Off-Shore Drilling
Despite public resistance after Deepwater Horizon oil spill in the Gulf of Mexico, Shell Oil will be forging ahead with its plans to begin drilling off the coast of Alaska in the Chukchi and Beaufort Seas. The Bureau of Safety and Environmental Enforcement approved Shell’s plans in February 2012, provided the company could prove its ability to clean a worst-case-scenario oil spill.
Since then, Shell has performed several dry-runs with their clean-up crews and machinery. The government and the company claim that this proves their ability to clean up a spill. Furthermore, Interior Secretary Ken Salazar insists that the likelihood of a spill is very small given the safety and preventative measures that have been implemented.
“I believe, first of all, that there is not going to be an oil spill, because frankly, the scrutiny that is going to be involved, including the prevention effort that we have, and the oversight effort that we have — the inspectors we have on 24/7, and all of the rest of the measures that have been taken, and the high risk, frankly, that Shell and the entire industry would have is something were to go wrong — I don’t expect that there is going to be a problem,” Salazar said.
Despite assurance from both Salazar and Shell, environmental activist groups are skeptical.
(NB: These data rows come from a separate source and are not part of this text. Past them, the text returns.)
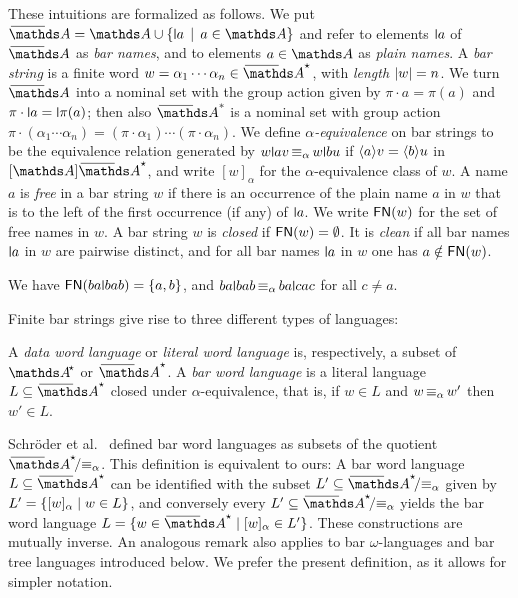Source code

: \documentclass[a4paper,UKenglish,cleveref,autoref,thm-restate,numberwithinsect,final]{lipics-v2021}
\begin{document}
   These intuitions are formalized as follows. We put $\barNames = \names \cup \setw{\newletter{a}}{a \in \names}$ and refer to elements $\newletter{a}$ of $\barNames$ as \emph{bar names}, and to elements $a \in \names$ as \emph{plain names}.
        A \emph{bar string} is a finite word $w = \alpha_1 \cdots \alpha_n \in \barAs$, with \emph{length} $\abs{w} = n$.
        We turn $\barNames$ into a nominal set with the group action given by $\pi \cdot a = \pi(a)$ and $\pi \cdot \newletter{a} = \newletter{\pi(a)}$; then also $\barNames^*$ is a nominal set with group action $\pi\cdot (\alpha_1\cdots \alpha_n)=(\pi\cdot \alpha_1)\cdots (\pi\cdot \alpha_n)$.
        We define \emph{$\alpha$-equivalence} on bar strings to be the equivalence relation generated by $w\newletter{a}v \alphaequiv w\newletter{b}u$ if $\langle a \rangle v = \langle b \rangle u$ in $\Abstr{\barAs}$, and
        write $[w]_\alpha$ for the $\alpha$-equivalence class of $w$. 
        A name $a$ is \emph{free} in a bar string $w$ if there is an occurrence of the plain name $a$ in $w$ that is to the left of the first occurrence (if any) of $\newletter{a}$.
        We write $\mathsf{FN}(w)$ for the set of free names in $w$.
        A bar string $w$ is \emph{closed} if $\mathsf{FN}(w) = \emptyset$.
        It is \emph{clean} if all bar names $\newletter{a}$ in $w$ are pairwise
        distinct, and for all bar names $\newletter{a}$ in $w$ one has $a \notin \mathsf{FN}(w)$. 
    \begin{expl} We have $\FN(ba\newletter{b}ab)=\{a,b\}$, and $ba\newletter{b}ab\alphaequiv ba\newletter{c}ac$ for all $c\neq a$.
    \end{expl}
  Finite bar strings give rise to three different types of languages:
    \begin{defn}
        A \emph{data word language} or \emph{literal word language} is, respectively, a subset of $\Ats$ or $\barAs$.
        A \emph{bar word language} is a literal language $L\seq \barAs$ closed under $\alpha$-equivalence, that is, if $w\in L$ and $w\operatorname{\equiv_{\alpha}} w'$ then $w'\in L$.
    \end{defn}
    \begin{rem}
      Schröder et al.~\cite{skmw17} defined bar word languages as subsets of the quotient $\quotient{\barAs\!}{\alphaequiv}$. This definition is equivalent to ours: A bar word language $L\seq \barAs$ can be identified with the subset $L'\seq \quotient{\barAs\!}{\alphaequiv}$ given by $L'= \{[w]_\alpha \mid w\in L\}$, and conversely every $L'\seq \quotient{\barAs\!}{\alphaequiv}$ yields the bar word language $L=\set{w\in \barAs \mid [w]_\alpha\in L'}$. These constructions are mutually inverse. An analogous remark also applies to bar $\omega$-languages and bar tree languages introduced below. We prefer the present definition, as it allows for simpler notation.
    \end{rem}
\end{document}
They cite the many problems with cleanup in the Arctic region as reason to hesitate. First of all, the region’s six months of icy conditions threaten both the safety of the initial operation and the efficacy of a cleanup. When the last spill exercise conducted in icy conditions took place in 2000, the equipment, normally used for coral, was no match for the weather. Since then, new machinery and equipment have been developed; however, none has been properly tested in real conditions. Furthermore, activists point out that Shell has not had to develop the infrastructure along the Alaskan coast – such as structures to house and feed volunteers in the event of a clean-up. Shell claims that this implementation is not needed because their recovery plan projects “encountering” 90% of any spilled oil on site and only 10% close to or on the shore.” Critics suggest that such numbers are ridiculously inflated and Shell needs to focus on contingency plans.
DISCUSSION QUESTIONS
Given the projected low chance of an oil spill, should Shell have to prepare infrastructure for onshore oil cleanup?
Should off-shore drilling be more restricted because of the potential effects of an oil spill, no matter how unlikely such a spill may be?